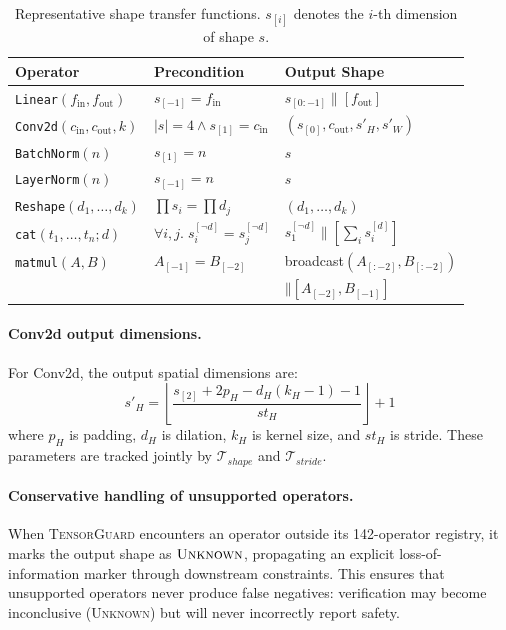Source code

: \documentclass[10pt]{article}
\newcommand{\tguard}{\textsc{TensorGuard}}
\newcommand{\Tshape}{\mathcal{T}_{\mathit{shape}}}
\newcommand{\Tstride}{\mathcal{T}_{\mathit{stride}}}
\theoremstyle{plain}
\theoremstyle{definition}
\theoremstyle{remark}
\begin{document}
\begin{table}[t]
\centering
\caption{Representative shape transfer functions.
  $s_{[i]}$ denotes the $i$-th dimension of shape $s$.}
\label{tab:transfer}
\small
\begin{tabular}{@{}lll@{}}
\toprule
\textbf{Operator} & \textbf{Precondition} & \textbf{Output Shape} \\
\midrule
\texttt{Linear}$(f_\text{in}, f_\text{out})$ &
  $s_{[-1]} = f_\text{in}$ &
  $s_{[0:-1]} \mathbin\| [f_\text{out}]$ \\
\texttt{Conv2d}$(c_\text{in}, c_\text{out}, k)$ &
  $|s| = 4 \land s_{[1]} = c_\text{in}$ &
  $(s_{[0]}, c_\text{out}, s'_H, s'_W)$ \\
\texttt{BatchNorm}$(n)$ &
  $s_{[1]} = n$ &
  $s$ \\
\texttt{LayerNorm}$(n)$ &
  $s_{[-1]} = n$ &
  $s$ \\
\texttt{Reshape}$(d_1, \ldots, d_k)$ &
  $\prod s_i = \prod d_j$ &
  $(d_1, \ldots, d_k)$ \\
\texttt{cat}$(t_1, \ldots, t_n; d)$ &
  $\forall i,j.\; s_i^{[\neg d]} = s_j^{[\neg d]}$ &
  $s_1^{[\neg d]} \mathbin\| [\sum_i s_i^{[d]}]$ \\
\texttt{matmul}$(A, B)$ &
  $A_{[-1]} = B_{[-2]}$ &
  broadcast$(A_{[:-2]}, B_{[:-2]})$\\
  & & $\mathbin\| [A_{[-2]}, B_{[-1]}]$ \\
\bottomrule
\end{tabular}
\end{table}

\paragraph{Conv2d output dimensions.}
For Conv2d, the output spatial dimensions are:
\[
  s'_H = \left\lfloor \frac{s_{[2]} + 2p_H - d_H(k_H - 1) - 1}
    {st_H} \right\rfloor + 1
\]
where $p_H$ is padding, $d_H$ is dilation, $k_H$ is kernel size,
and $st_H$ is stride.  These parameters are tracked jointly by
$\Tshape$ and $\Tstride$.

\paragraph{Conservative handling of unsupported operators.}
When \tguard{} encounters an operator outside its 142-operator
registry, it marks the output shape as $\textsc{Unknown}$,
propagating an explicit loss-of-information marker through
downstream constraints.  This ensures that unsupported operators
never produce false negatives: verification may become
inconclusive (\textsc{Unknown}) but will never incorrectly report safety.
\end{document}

----------

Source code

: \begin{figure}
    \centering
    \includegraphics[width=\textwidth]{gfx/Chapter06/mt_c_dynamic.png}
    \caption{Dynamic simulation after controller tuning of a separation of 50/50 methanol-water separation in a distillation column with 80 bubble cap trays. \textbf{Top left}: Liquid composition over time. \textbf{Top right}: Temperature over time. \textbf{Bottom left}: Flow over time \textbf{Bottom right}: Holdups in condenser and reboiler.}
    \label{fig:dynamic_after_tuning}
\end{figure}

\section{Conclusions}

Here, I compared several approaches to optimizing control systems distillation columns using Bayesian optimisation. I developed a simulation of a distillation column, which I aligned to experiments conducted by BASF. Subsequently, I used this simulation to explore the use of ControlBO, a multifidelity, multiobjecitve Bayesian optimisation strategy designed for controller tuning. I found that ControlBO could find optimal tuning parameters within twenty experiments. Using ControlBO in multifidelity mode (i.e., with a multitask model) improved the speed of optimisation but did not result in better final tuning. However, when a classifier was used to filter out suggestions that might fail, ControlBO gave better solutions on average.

----------

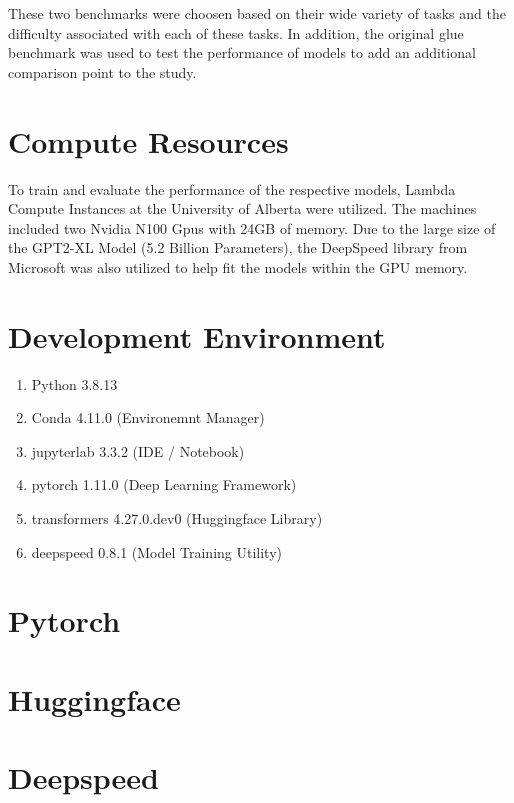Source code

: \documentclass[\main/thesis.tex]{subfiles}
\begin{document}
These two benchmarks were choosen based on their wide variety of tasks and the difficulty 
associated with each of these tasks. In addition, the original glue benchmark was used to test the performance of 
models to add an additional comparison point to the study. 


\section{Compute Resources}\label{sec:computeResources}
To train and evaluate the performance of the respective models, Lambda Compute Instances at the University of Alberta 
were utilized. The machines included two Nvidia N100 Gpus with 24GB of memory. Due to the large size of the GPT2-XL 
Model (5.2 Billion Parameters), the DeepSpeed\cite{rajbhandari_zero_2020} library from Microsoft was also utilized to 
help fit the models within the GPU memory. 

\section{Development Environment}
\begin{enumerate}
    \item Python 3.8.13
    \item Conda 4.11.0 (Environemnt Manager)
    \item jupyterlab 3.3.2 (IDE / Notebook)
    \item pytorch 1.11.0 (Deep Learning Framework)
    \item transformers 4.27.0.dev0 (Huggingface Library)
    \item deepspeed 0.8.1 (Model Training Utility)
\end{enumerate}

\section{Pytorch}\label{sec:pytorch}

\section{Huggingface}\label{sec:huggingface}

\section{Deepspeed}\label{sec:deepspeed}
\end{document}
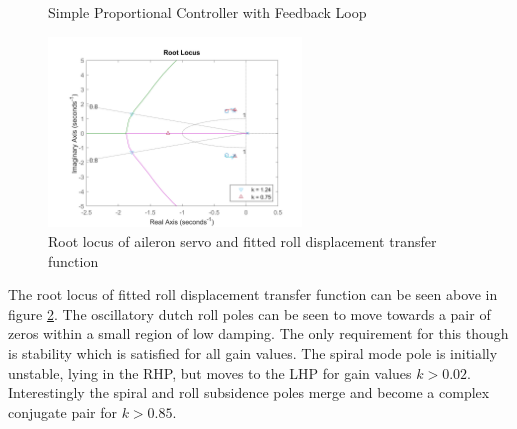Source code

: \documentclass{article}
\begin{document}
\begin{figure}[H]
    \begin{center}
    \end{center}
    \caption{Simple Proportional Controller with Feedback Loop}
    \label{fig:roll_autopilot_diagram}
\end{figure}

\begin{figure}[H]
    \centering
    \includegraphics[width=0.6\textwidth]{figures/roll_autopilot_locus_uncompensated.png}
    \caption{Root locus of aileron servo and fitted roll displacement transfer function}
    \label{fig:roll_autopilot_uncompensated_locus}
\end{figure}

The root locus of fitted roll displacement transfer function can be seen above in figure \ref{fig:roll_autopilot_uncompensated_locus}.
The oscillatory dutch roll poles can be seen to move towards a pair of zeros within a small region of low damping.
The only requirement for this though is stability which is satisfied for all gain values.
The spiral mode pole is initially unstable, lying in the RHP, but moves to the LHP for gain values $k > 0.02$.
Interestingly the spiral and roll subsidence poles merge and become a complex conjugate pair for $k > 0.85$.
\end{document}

----------

TASK TO CARRY OUT: Beginning at the line above with "Proportional Controller with" and finishing at the line with "The spiral mode", return each line exactly and return nothing else.

RESPONSE TO THE TASK:
    \caption{Simple Proportional Controller with Feedback Loop}
    \label{fig:roll_autopilot_diagram}
\end{figure}

\begin{figure}[H]
    \centering
    \includegraphics[width=0.6\textwidth]{figures/roll_autopilot_locus_uncompensated.png}
    \caption{Root locus of aileron servo and fitted roll displacement transfer function}
    \label{fig:roll_autopilot_uncompensated_locus}
\end{figure}

The root locus of fitted roll displacement transfer function can be seen above in figure \ref{fig:roll_autopilot_uncompensated_locus}.
The oscillatory dutch roll poles can be seen to move towards a pair of zeros within a small region of low damping.
The only requirement for this though is stability which is satisfied for all gain values.
The spiral mode pole is initially unstable, lying in the RHP, but moves to the LHP for gain values $k > 0.02$.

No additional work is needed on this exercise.